Comedies in particular.
Sceen comedies should run about 90 minutes. Once you drift into two-hours a feature comedy becomes indulgent, bloated, and needlessly self-important. This is always my complaint with Judd Apatow movies. They’re always too long. Always. He knows this; even acknowledges so in his book. But he still insists on keeping his movies over two-hours. They are that difficult to cut? Uh… I could take at least twenty minutes out of every one of his films and still make it to Nate & Al’s for the
Early Bird Special (assuming I don’t also have to chase kids off my lawn).
Here’s the truth: he could edit them too. Judd has a keen eye for comedy. The jokes in his movies work because he knows what’s funny and he knows how to construct humorous moments to get the most bang for his buck. He also knows story and story structure. But somewhere along the line he just falls so in love with everything that he can’t bear to part with it.
Yes, I’m sure the first cuts of his films are three-hours and he did a lot of trimming already, but as the other expression goes: “
Sometimes you have to kill your babies.”
The comment I hear the most about TRAINWRECK is “really funny but too long.” It would be even FUNNIER if it weren’t too long.
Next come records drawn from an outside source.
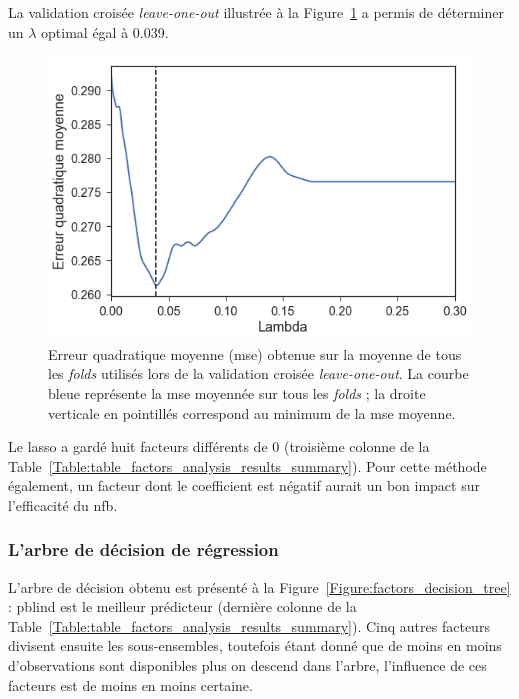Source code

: La validation croisée \textit{leave-one-out} illustrée à la Figure~\ref{Figure:selection_lambda_lasso} a permis de déterminer un $\lambda$ optimal égal à 0.039.
\begin{figure}[h!]
  \centering
	\includegraphics[width=0.7\linewidth]{figures/chapter-3/factors-selection-lasso-best-lambda} 
  \caption[Erreur quadratique moyenne obtenue sur la moyenne de tous les \textit{folds} utilisés lors de la validation 
	croisée \textit{leave-one-out}.]{Erreur quadratique moyenne (\gls{mse}) obtenue sur la moyenne de tous les \textit{folds} utilisés lors de la validation 
	croisée \textit{leave-one-out}. La courbe bleue représente la \gls{mse} moyennée sur tous les \textit{folds} ; la droite verticale en pointillés correspond
	au minimum de la \gls{mse} moyenne.}
  \label{Figure:selection_lambda_lasso}
\end{figure}

Le \gls{lasso} a gardé huit facteurs différents de 0 (troisième colonne de la Table~\ref{Table:table_factors_analysis_results_summary}). Pour cette méthode également,
un facteur dont le coefficient est négatif aurait un bon impact sur l'efficacité du \gls{nfb}.

\subsubsection{L'arbre de décision de régression}

L'arbre de décision obtenu est présenté à la Figure~\ref{Figure:factors_decision_tree} : \gls{pblind} est le meilleur prédicteur (dernière colonne de la
Table~\ref{Table:table_factors_analysis_results_summary}). Cinq autres facteurs divisent ensuite les sous-ensembles, toutefois étant donné que de moins
en moins d'observations sont disponibles plus on descend dans l'arbre, l'influence de ces facteurs est de moins en moins certaine.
That's absolutely how I felt. I could have cut 45 minutes from that movie without missing a beat. 15 of those minutes would have come from the last half hour.
And Judd isn’t the only offender. Most screen comedies have ten pratfalls too many. Meanwhile, INSIDE OUT runs 94 minutes and is the hit of the season. Pixar has figured it out. Why can’t others?
Audience viewing habits have changed. This could be due to emerging technology, new shorter forms of entertainment, or simple human evolution – our bladders apparently are getting smaller. But whatever the reason, we have little patience these days for filler, red herrings, sweeping panoramas, and more than six semen jokes in any one film.
Here’s the bottom line – for comedies or any genre, ask yourself this: Is the story big enough and strong enough that you need two hours (or more) to tell it? “Need” being the operative word here. The minute the moviegoer checks his watch the answer is “No.” Even taking out laughs can make a comedy funnier.
Now, in the spirit of fairness, I welcome all opposing views. If you feel movies are too short, that seven battle sequences are not enough, that diarrhea scenes must be played out in their entirety, that Adam Sandler doesn’t get enough screen time, that there are still one or two structures in Metropolis still left standing after a Superman altercation, that BOYHOOD should have been over a twenty year span, that there was too much still left unsaid in TRANSFORMERS then I want to hear from you.
I’d say more but… well, why not follow my own advice?